Embora muita coisa tenha mudado ao longo da história humana, certos aspectos da existência de nossa espécie permanecem constantes. Por mais diferentes que sejamos de nossos ancestrais distantes, esses fios comuns criam um forte vínculo entre nós – não apenas no tempo e no espaço, mas também na intenção e na necessidade.

Os fios mais básicos são imperativos biológicos – naturalmente, todos nós precisamos comer, hidratar, excretar, dormir e realizar outras funções ditadas por nossa fisiologia. Essas necessidades servem à nossa sobrevivência pessoal e, mais importante, à procriação de nossa espécie como um coletivo.

Com esses apaziguados, surgem fios de ordem superior; e uma das particularmente interessantes encadeia a narrativa de nossa eterna e inata busca do numinoso. Esse instinto sempre presente nos leva a expandir nossa compreensão da natureza da vida, da consciência, do universo e dos reinos além.

Na intersecção das vertentes biológica e numinosa encontra-se a paisagem única do mundo dos sonhos.

A Conexão com o Sonho

Explorar e aproveitar os poderes dos sonhos é uma prática milenar. Manuscritos hindus de 2.000 anos atrás sugerem que eles estavam cientes dos sonhos lúcidos e os categorizaram como seu próprio estado de consciência. Antigos monges budistas do Tibete praticavam o “Dream Yoga”, uma técnica de meditação que ensina os sonhadores a reconhecer e controlar seus sonhos.

Registros do Egito e da Grécia também descrevem como essas duas culturas antigas explorariam o potencial profético dos sonhos em locais rituais chamados de “templos do sono”.

Os sonhos são o resultado de nossas ondas cerebrais mudando para frequências mais lentas – theta e delta – uma vez que nossa consciência “padrão” é desligada para permitir que nossos corpos descansem. Essas mudanças catalisam a partida do componente espiritual intangível e indescritível de nosso ser para uma jornada bizarra por cenários aparentemente aleatórios que muitas vezes se baseiam em nossas personalidades e experiências.

Apesar de décadas de pesquisa, não estamos muito perto de decifrar o que exatamente acontece durante os sonhos; este é um dos mistérios da vida que pode permanecer bem fora do alcance da ciência por muito tempo.

No entanto, o que sabemos é que as características dos estados de sonho se sobrepõem a outros estados alterados de consciência, particularmente aqueles em que entramos quando consumimos substâncias psicodélicas; basicamente, isso significa que essas substâncias podem nos colocar em estados de sonho.

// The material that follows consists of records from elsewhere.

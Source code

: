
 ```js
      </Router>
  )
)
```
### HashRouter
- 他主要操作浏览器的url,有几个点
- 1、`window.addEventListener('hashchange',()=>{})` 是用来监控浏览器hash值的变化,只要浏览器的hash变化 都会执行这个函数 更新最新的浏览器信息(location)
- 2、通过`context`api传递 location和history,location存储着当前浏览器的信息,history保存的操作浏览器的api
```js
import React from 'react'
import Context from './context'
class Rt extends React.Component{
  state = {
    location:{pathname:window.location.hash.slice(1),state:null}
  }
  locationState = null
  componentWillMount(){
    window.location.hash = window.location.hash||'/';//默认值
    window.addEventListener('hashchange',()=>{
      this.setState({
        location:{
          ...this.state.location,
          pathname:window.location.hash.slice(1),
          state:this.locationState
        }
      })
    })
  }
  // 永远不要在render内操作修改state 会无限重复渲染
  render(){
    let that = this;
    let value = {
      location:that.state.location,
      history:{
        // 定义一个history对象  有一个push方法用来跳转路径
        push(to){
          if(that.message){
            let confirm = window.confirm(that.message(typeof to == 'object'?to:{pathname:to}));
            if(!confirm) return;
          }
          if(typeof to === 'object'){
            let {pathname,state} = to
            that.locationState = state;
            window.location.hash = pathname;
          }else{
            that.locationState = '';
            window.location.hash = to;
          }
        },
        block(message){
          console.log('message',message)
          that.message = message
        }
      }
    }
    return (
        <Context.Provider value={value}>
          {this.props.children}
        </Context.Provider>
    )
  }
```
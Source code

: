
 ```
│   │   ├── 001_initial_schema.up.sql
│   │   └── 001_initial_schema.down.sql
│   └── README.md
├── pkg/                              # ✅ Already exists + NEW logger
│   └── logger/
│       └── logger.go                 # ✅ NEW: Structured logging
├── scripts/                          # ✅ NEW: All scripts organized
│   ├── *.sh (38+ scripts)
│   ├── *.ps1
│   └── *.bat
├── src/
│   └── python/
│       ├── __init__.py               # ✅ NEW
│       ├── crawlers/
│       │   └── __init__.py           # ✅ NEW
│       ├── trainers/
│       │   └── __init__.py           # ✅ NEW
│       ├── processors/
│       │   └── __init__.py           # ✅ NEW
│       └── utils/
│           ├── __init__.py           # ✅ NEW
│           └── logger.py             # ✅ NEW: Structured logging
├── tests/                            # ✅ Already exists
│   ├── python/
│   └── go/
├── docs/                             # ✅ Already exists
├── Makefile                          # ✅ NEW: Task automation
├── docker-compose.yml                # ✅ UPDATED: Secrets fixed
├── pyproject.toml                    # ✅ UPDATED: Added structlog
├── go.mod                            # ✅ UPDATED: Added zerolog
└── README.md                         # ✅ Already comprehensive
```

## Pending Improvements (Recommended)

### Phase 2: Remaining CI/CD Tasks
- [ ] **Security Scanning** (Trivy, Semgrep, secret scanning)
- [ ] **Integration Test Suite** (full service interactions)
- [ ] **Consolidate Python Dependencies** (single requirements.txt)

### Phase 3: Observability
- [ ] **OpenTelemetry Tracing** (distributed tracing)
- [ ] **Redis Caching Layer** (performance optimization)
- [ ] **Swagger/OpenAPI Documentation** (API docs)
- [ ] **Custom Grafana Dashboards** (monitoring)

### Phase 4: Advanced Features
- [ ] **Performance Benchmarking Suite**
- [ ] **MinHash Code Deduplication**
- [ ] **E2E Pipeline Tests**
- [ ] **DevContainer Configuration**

Ferramentas como meditações de áudio de ondas cerebrais theta também podem induzir frequências de cura semelhantes às de sonho, semelhantes às experimentadas em estados xamânicos de consciência.

Ervas dos sonhos: revelando o potencial de Óneiros

Os psicodélicos parecem abrir portais para o nosso subconsciente e infindáveis arranjos de outros reinos infinitos e multidimensionais, direto de um estado sóbrio e desperto. Como complemento, certas outras substâncias podem catalisar efeitos mais sutis, embora ainda poderosos, em nossas jornadas oníricas.

Essas substâncias são chamadas de onirógenos e têm uma história antiga de uso na antiga prática da oniromancia. A palavra onirogênio vem das palavras gregas óneiros, que significa “sonho”, e gen, que significa “criar” ou “produzir”.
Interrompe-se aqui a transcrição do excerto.